Gehälter von Chemietechnikern und Chemikern in der Produktion

Nach einem Bericht der Nachrichten aus der Chemie vom März 2015 auf der Seite 400 verdienen Chemietechniker im Schnitt 4085 Euro brutto im Monat. Genau nachlesen kann man das bei der Hans-Böckler-Stiftung, bzw. bei lohnspiegel.de. Natürlich hängt das Gehalt von vielen Faktoren wie Betriebsgröße, Gültigkeit des Tarifs, Geschlecht etc. ab.

Auf der gleichen Seite wird eine Meldung des VAA zitiert, wonach Chemiker in der Produktion mehr verdienen als Ihre Kollegen in Vertrieb oder F&E.

Vielleicht liegt das auch daran, dass die meisten Chemiker in der F&E als Berufsanfänger starten und sich danach in andere Bereiche wie z.B. die Produktion weiterentwickeln.

Hier sei auch nochmal der Hinweis auf die GDCh-Gehaltsumfrage wiederholt.

Gehaltsumfrage 2015 der GDCh

GDCh und VAA rufen wie jedes Jahr zur Teilnahme an der Gehaltsumfrage für Chemiker in der Industrie auf. Die Fragebögen sollten bis Mitte Februar an GDCh-Mitglieder in der Industrie verschickt sein.

Wer noch keinen bekommen hat, aber in der Industrie arbeitet, dann unter MyGDCh nachsehen, ob seine Dienstadresse dort hinterlegt ist und einen Fragebogen unter der Email karriere@gdch.de anfordern. Hier muss die Mitgliedsnummer angegeben werden.

Weitere Informationen gibt es unter http://www.gdch.de/gehalt.

Employer Branding

Gerade habe ich das Buch „Employer branding für KMU“ im Internet gefunden.

Ich zitiere:

Eine attraktive Arbeitgebermarke ist in Zeiten des Fachkräftemangels das A und O im Personalmarketing.

Nun ist das Buch nicht speziell für die Chemiebranche verfasst und bestimmt in der guten Absicht, kleinen und mittleren Unternehmen im Wettbewerb um gute Arbeitskräfte zu helfen. Mir missfällt, dass hier wieder der vielstrapazierte Fachkräftemangel als Vorwand herhalten muss, Unternehmen ein Buch mit Tipps zu verkaufen, wie man möglichst günstig an gute Mitarbeiter kommt.

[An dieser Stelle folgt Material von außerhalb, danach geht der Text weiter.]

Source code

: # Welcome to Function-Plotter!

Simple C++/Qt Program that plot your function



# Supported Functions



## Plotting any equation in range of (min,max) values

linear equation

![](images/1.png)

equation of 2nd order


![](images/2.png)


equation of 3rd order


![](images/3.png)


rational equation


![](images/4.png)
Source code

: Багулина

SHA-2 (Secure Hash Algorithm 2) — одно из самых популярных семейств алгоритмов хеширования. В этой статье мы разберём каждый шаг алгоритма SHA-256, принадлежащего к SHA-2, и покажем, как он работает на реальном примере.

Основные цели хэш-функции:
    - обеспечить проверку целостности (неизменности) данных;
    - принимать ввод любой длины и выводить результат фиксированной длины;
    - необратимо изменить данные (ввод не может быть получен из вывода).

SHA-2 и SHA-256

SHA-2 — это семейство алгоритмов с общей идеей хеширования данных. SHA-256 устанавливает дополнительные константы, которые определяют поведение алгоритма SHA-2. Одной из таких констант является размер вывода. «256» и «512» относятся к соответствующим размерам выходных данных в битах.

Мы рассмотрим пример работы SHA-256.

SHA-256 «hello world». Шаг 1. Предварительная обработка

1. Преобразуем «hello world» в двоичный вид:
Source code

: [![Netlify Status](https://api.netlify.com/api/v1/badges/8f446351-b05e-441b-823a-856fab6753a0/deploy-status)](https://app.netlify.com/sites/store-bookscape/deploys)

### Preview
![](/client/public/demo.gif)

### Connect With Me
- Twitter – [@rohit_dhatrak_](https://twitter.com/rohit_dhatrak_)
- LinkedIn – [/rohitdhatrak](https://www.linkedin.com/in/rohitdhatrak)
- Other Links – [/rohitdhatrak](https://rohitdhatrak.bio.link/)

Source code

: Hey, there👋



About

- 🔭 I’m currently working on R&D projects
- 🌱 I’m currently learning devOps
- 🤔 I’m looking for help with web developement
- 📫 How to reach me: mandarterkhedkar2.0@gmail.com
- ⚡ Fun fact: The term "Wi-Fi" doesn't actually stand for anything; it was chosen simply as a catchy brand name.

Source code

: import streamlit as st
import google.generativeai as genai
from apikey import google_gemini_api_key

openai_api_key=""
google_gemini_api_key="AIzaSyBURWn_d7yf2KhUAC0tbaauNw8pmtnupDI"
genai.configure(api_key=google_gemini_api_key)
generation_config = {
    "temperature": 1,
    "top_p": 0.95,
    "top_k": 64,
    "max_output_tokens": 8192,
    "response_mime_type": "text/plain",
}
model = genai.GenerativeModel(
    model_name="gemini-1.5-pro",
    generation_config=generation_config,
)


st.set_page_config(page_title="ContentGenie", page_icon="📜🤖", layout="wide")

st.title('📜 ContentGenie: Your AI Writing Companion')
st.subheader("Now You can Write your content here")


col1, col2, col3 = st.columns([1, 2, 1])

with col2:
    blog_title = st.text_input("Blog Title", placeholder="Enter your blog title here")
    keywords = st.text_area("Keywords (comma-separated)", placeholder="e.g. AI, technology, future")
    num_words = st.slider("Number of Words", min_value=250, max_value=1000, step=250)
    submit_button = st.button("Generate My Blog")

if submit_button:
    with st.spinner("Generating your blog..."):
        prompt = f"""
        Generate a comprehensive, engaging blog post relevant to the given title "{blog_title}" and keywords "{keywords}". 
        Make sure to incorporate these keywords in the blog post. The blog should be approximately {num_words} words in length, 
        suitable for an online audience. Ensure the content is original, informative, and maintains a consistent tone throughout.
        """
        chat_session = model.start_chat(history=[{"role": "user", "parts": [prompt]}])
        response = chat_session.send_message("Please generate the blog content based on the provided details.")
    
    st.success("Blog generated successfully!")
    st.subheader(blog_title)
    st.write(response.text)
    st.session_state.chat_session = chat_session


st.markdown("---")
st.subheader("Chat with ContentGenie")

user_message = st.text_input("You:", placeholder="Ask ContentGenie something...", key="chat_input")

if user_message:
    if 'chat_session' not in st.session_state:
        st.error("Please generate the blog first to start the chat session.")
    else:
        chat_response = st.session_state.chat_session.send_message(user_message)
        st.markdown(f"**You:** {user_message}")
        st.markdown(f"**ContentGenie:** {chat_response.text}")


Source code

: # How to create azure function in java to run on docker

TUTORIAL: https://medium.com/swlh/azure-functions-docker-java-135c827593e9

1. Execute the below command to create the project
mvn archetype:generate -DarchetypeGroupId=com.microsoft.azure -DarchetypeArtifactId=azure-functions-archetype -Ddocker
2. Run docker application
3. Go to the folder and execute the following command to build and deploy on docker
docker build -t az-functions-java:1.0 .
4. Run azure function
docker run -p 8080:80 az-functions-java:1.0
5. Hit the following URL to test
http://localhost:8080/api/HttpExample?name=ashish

Diese Absicht ist durchaus legitim, genauso, wie sich die „Arbeitskraft“ ja möglichst teuer verkaufen möchte. Dass die Marktmacht zumindest in der Chemie deutlich beim Arbeitgeber liegt, sieht man an der Gehaltsentwicklung der letzten Jahre. Siehe dazu auch mein Post über die Gehaltsentwicklung tariflich bezahlter Chemiker.

Doch höhere Löhne

Ein Beitrag im Blog Herdentrieb untersucht den Vorschlag der Bundesbank, dass die deutschen Löhne stärker steigen sollten als in der Vergangenheit. Grund für den Sinneswandel bei der Bundesbank ist die aus ihrer Sicht drohende Deflation.

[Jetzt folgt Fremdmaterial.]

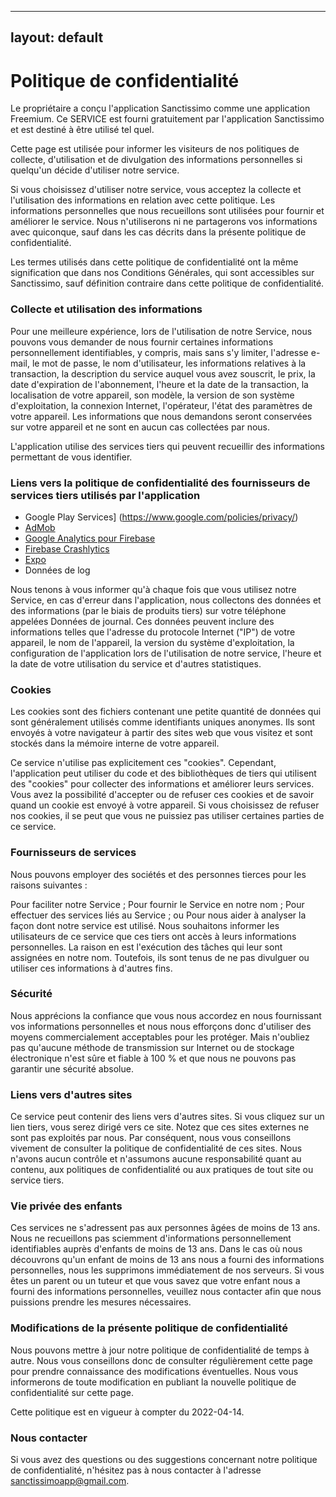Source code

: 
---
layout: default
---

# Politique de confidentialité

Le propriétaire a conçu l'application Sanctissimo comme une application Freemium. Ce SERVICE est fourni gratuitement par l'application Sanctissimo et est destiné à être utilisé tel quel.

Cette page est utilisée pour informer les visiteurs de nos politiques de collecte, d'utilisation et de divulgation des informations personnelles si quelqu'un décide d'utiliser notre service.

Si vous choisissez d'utiliser notre service, vous acceptez la collecte et l'utilisation des informations en relation avec cette politique. Les informations personnelles que nous recueillons sont utilisées pour fournir et améliorer le service. Nous n'utiliserons ni ne partagerons vos informations avec quiconque, sauf dans les cas décrits dans la présente politique de confidentialité.

Les termes utilisés dans cette politique de confidentialité ont la même signification que dans nos Conditions Générales, qui sont accessibles sur Sanctissimo, sauf définition contraire dans cette politique de confidentialité.

### Collecte et utilisation des informations

Pour une meilleure expérience, lors de l'utilisation de notre Service, nous pouvons vous demander de nous fournir certaines informations personnellement identifiables, y compris, mais sans s'y limiter, l'adresse e-mail, le mot de passe, le nom d'utilisateur, les informations relatives à la transaction, la description du service auquel vous avez souscrit, le prix, la date d'expiration de l'abonnement, l'heure et la date de la transaction, la localisation de votre appareil, son modèle, la version de son système d'exploitation, la connexion Internet, l'opérateur, l'état des paramètres de votre appareil. Les informations que nous demandons seront conservées sur votre appareil et ne sont en aucun cas collectées par nous.

L'application utilise des services tiers qui peuvent recueillir des informations permettant de vous identifier.

### Liens vers la politique de confidentialité des fournisseurs de services tiers utilisés par l'application

- Google Play Services] (https://www.google.com/policies/privacy/)
- [AdMob](https://support.google.com/admob/answer/6128543?hl=en)
- [Google Analytics pour Firebase](https://firebase.google.com/policies/analytics)
- [Firebase Crashlytics](https://firebase.google.com/support/privacy/)
- [Expo](https://expo.io/privacy)
- Données de log

Nous tenons à vous informer qu'à chaque fois que vous utilisez notre Service, en cas d'erreur dans l'application, nous collectons des données et des informations (par le biais de produits tiers) sur votre téléphone appelées Données de journal. Ces données peuvent inclure des informations telles que l'adresse du protocole Internet ("IP") de votre appareil, le nom de l'appareil, la version du système d'exploitation, la configuration de l'application lors de l'utilisation de notre service, l'heure et la date de votre utilisation du service et d'autres statistiques.

### Cookies

Les cookies sont des fichiers contenant une petite quantité de données qui sont généralement utilisés comme identifiants uniques anonymes. Ils sont envoyés à votre navigateur à partir des sites web que vous visitez et sont stockés dans la mémoire interne de votre appareil.

Ce service n'utilise pas explicitement ces "cookies". Cependant, l'application peut utiliser du code et des bibliothèques de tiers qui utilisent des "cookies" pour collecter des informations et améliorer leurs services. Vous avez la possibilité d'accepter ou de refuser ces cookies et de savoir quand un cookie est envoyé à votre appareil. Si vous choisissez de refuser nos cookies, il se peut que vous ne puissiez pas utiliser certaines parties de ce service.

### Fournisseurs de services

Nous pouvons employer des sociétés et des personnes tierces pour les raisons suivantes :

Pour faciliter notre Service ;
Pour fournir le Service en notre nom ;
Pour effectuer des services liés au Service ; ou
Pour nous aider à analyser la façon dont notre service est utilisé.
Nous souhaitons informer les utilisateurs de ce service que ces tiers ont accès à leurs informations personnelles. La raison en est l'exécution des tâches qui leur sont assignées en notre nom. Toutefois, ils sont tenus de ne pas divulguer ou utiliser ces informations à d'autres fins.

### Sécurité

Nous apprécions la confiance que vous nous accordez en nous fournissant vos informations personnelles et nous nous efforçons donc d'utiliser des moyens commercialement acceptables pour les protéger. Mais n'oubliez pas qu'aucune méthode de transmission sur Internet ou de stockage électronique n'est sûre et fiable à 100 % et que nous ne pouvons pas garantir une sécurité absolue.

### Liens vers d'autres sites

Ce service peut contenir des liens vers d'autres sites. Si vous cliquez sur un lien tiers, vous serez dirigé vers ce site. Notez que ces sites externes ne sont pas exploités par nous. Par conséquent, nous vous conseillons vivement de consulter la politique de confidentialité de ces sites. Nous n'avons aucun contrôle et n'assumons aucune responsabilité quant au contenu, aux politiques de confidentialité ou aux pratiques de tout site ou service tiers.

### Vie privée des enfants

Ces services ne s'adressent pas aux personnes âgées de moins de 13 ans. Nous ne recueillons pas sciemment d'informations personnellement identifiables auprès d'enfants de moins de 13 ans. Dans le cas où nous découvrons qu'un enfant de moins de 13 ans nous a fourni des informations personnelles, nous les supprimons immédiatement de nos serveurs. Si vous êtes un parent ou un tuteur et que vous savez que votre enfant nous a fourni des informations personnelles, veuillez nous contacter afin que nous puissions prendre les mesures nécessaires.

### Modifications de la présente politique de confidentialité

Nous pouvons mettre à jour notre politique de confidentialité de temps à autre. Nous vous conseillons donc de consulter régulièrement cette page pour prendre connaissance des modifications éventuelles. Nous vous informerons de toute modification en publiant la nouvelle politique de confidentialité sur cette page.

Cette politique est en vigueur à compter du 2022-04-14.

### Nous contacter

Si vous avez des questions ou des suggestions concernant notre politique de confidentialité, n'hésitez pas à nous contacter à l'adresse sanctissimoapp@gmail.com.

So ist aus dem Saulus Bundesbank, für den Lohninflation stets das Übel schlechthin war, ein Paulus geworden. Auf einmal sind höhere deutsche Löhne ein Mittel gegen die Deflation. Zweifellos wäre es wünschenswert, wenn die Arbeitnehmer mehr Geld in der Tasche hätten.

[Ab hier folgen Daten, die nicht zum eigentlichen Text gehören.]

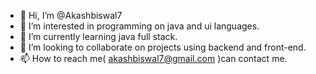 - 👋 Hi, I’m @Akashbiswal7
- 👀 I’m interested in programming on java and ui languages.
- 🌱 I’m currently learning java full stack.
- 💞️ I’m looking to collaborate on projects using backend and front-end. 
- 📫 How to reach me( akashbiswal7@gmail.com )can contact me.

<!---
Akashbiswal7/Akashbiswal7 is a ✨ special ✨ repository because its `README.md` (this file) appears on your GitHub profile.
You can click the Preview link to take a look at your changes.
--->

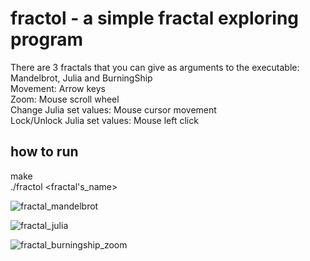 # fractol - a simple fractal exploring program
There are 3 fractals that you can give as arguments to the executable: Mandelbrot, Julia and BurningShip\
Movement: Arrow keys\
Zoom: Mouse scroll wheel\
Change Julia set values: Mouse cursor movement\
Lock/Unlock Julia set values: Mouse left click

## how to run
make\
./fractol <fractal's_name>

![fractal_mandelbrot](https://github.com/reneaho/fractol/assets/22603820/41f9c7e9-1fae-4414-b454-736e4281d72f)

![fractal_julia](https://github.com/reneaho/fractol/assets/22603820/966190f8-0a11-4e37-8bcd-752ba8c10f9e)

![fractal_burningship_zoom](https://github.com/reneaho/fractol/assets/22603820/eceb5566-51cf-4ca0-ba08-397f0cebe2fa)


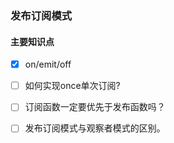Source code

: ### 发布订阅模式



#### 主要知识点

- [x] on/emit/off

- [ ] 如何实现once单次订阅?

- [ ] 订阅函数一定要优先于发布函数吗？

- [ ] 发布订阅模式与观察者模式的区别。

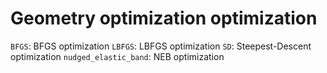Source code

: Geometry optimization optimization 
=================================================

`BFGS`: BFGS optimization
`LBFGS`: LBFGS optimization
`SD`: Steepest-Descent optimization
`nudged_elastic_band`: NEB optimization
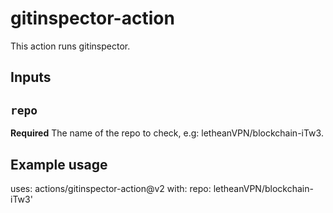 # gitinspector-action

This action runs gitinspector.

## Inputs

## `repo`

**Required** The name of the repo to check, e.g: letheanVPN/blockchain-iTw3.


## Example usage

uses: actions/gitinspector-action@v2
with:
repo: letheanVPN/blockchain-iTw3'
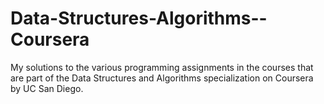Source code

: # Data-Structures-Algorithms--Coursera
My solutions to the various programming assignments in the courses that are part of the Data Structures and Algorithms specialization on Coursera by UC San Diego.

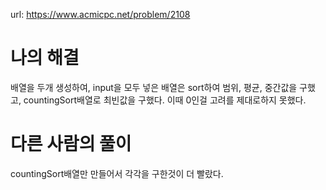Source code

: url: https://www.acmicpc.net/problem/2108

# 나의 해결

배열을 두개 생성하여, input을 모두 넣은 배열은 sort하여 범위, 평균, 중간값을 구했고, countingSort배열로 최빈값을 구했다. 이때 0인걸 고려를 제대로하지 못했다.

# 다른 사람의 풀이

countingSort배열만 만들어서 각각을 구한것이 더 빨랐다.

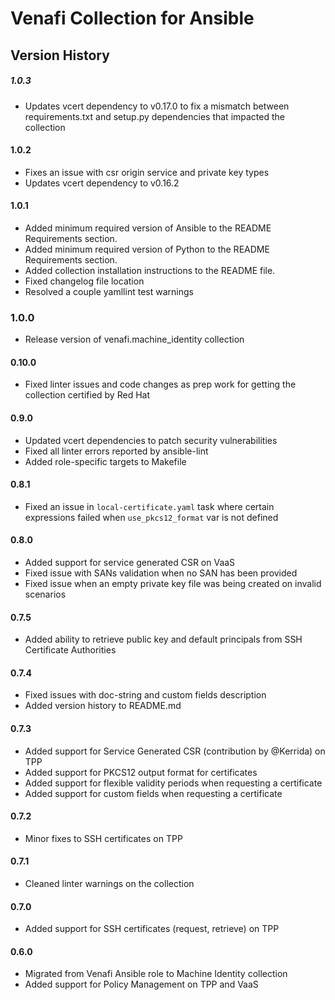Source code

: # Venafi Collection for Ansible

## Version History

##### 1.0.3
* Updates vcert dependency to v0.17.0 to fix a mismatch between requirements.txt and setup.py dependencies that impacted the collection
#### 1.0.2
* Fixes an issue with csr origin service and private key types
* Updates vcert dependency to v0.16.2
#### 1.0.1
* Added minimum required version of Ansible to the README Requirements section.
* Added minimum required version of Python to the README Requirements section.
* Added collection installation instructions to the README file.
* Fixed changelog file location
* Resolved a couple yamllint test warnings
### 1.0.0
* Release version of venafi.machine_identity collection
#### 0.10.0
 * Fixed linter issues and code changes as prep work for getting the collection certified by Red Hat
#### 0.9.0
 * Updated vcert dependencies to patch security vulnerabilities
 * Fixed all linter errors reported by ansible-lint
 * Added role-specific targets to Makefile
#### 0.8.1
 * Fixed an issue in `local-certificate.yaml` task where certain expressions failed when `use_pkcs12_format` var is not defined
#### 0.8.0
 * Added support for service generated CSR on VaaS
 * Fixed issue with SANs validation when no SAN has been provided
 * Fixed issue when an empty private key file was being created on invalid scenarios
#### 0.7.5
 * Added ability to retrieve public key and default principals from SSH Certificate Authorities
#### 0.7.4
 * Fixed issues with doc-string and custom fields description
 * Added version history to README.md
#### 0.7.3
 * Added support for Service Generated CSR (contribution by @Kerrida) on TPP
 * Added support for PKCS12 output format for certificates
 * Added support for flexible validity periods when requesting a certificate
 * Added support for custom fields when requesting a certificate
#### 0.7.2
 * Minor fixes to SSH certificates on TPP
#### 0.7.1
 * Cleaned linter warnings on the collection
#### 0.7.0
 * Added support for SSH certificates (request, retrieve) on TPP
#### 0.6.0
 * Migrated from Venafi Ansible role to Machine Identity collection
 * Added support for Policy Management on TPP and VaaS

Ich fände es auch wünschenswert, wenn ich mehr Geld in der Tasche oder gerne auch auf dem Konto hätte :). Mal sehen, ob sich da was tut…

Ergebnisse der Gehaltsumfrage der GDCh

Diejenigen, die bei der Gehaltsumfrage der GDCh mitgemacht haben, erhielten in den letzen Tage schon den Bericht mit der Post. Für alle, die es dieses Jahr verpasst oder versäumt haben, teilzunehmen, hat mir die GDCh freundlicherweise erlaubt, zwei Graphiken hier zu zeigen:

Man sieht in der ersten Graphik die gemittelten Einkommen innerhalb und außerhalb der chemischen Industrie. Innerhalb verdienen die Angestellten mehr als außerhalb.
Medianwert des Einkommens nach Berufsjahren

Im zweiten Diagramm wird gezeigt, welchen Einfluss die Unternehmensgröße und die Berufsjahre haben. Prinzipiell gibt es auch hier keine Überraschungen: Je größer das Unternehmen und je mehr Berufsjahre, desto höher das Gehalt.
Medianwert innerhalb der chem. Industrie

Für alle GDCh-Mitglieder, die mehr wissen wollen, lohnt sich nächstes Jahr die Teilnahme an der Umfrage. Bitte habt Verständnis, dass ich nicht genauere Daten herausgeben kann und möchte. Schließlich sollt ihr im nächsten Jahr mitmachen :)!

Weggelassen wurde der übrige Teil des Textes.